Patchwork [15/15] tcg: use ext op for deposit

login
register
mail settings
Submitter Alexander Graf
Date April 4, 2011, 2:32 p.m.
Message ID <1301927544-32767-16-git-send-email-agraf@suse.de>
Download mbox | patch
Permalink /patch/89667/
State New
Headers show

Comments

Alexander Graf - April 4, 2011, 2:32 p.m.
With the s390x target we use the deposit instruction to store 32bit values
into 64bit registers without clobbering the upper 32 bits.

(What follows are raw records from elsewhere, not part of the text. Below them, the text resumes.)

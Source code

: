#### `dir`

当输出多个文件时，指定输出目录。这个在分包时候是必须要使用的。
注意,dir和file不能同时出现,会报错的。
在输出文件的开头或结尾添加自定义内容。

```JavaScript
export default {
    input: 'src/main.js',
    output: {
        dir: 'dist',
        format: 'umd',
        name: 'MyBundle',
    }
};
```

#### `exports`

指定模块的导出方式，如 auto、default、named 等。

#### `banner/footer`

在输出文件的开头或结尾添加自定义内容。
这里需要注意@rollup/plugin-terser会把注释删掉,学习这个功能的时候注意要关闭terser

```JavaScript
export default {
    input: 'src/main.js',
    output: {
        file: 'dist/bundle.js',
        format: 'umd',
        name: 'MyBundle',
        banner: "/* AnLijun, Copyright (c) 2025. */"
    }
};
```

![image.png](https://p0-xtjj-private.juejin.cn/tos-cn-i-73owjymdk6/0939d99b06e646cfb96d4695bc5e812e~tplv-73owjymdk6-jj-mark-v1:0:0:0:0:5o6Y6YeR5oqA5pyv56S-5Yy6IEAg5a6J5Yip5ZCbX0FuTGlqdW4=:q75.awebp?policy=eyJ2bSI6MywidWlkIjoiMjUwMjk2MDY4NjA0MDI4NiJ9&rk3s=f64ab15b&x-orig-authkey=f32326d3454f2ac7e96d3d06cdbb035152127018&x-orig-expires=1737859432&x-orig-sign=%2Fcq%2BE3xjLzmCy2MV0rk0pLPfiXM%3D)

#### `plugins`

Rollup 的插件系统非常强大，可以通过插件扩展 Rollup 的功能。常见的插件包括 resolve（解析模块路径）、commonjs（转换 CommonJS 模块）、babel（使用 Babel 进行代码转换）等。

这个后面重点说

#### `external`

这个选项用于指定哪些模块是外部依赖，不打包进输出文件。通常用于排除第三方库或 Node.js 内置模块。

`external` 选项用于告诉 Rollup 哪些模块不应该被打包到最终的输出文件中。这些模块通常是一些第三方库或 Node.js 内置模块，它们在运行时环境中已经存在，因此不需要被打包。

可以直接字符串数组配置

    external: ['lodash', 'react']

This specific operation can be optimized slightly by using the ext operation
instead of an explicit and in the deposit instruction. This patch adds that
special case to the generic deposit implementation.

Signed-off-by: Alexander Graf <agraf@suse.de>
---
 tcg/tcg-op.h |    6 +++++-
 1 files changed, 5 insertions(+), 1 deletions(-)
Aurelien Jarno - April 5, 2011, 4:54 a.m.
On Mon, Apr 04, 2011 at 04:32:24PM +0200, Alexander Graf wrote:
> With the s390x target we use the deposit instruction to store 32bit values
> into 64bit registers without clobbering the upper 32 bits.
> 
> This specific operation can be optimized slightly by using the ext operation
> instead of an explicit and in the deposit instruction. This patch adds that
> special case to the generic deposit implementation.
> 
> Signed-off-by: Alexander Graf <agraf@suse.de>
> ---
>  tcg/tcg-op.h |    6 +++++-
>  1 files changed, 5 insertions(+), 1 deletions(-)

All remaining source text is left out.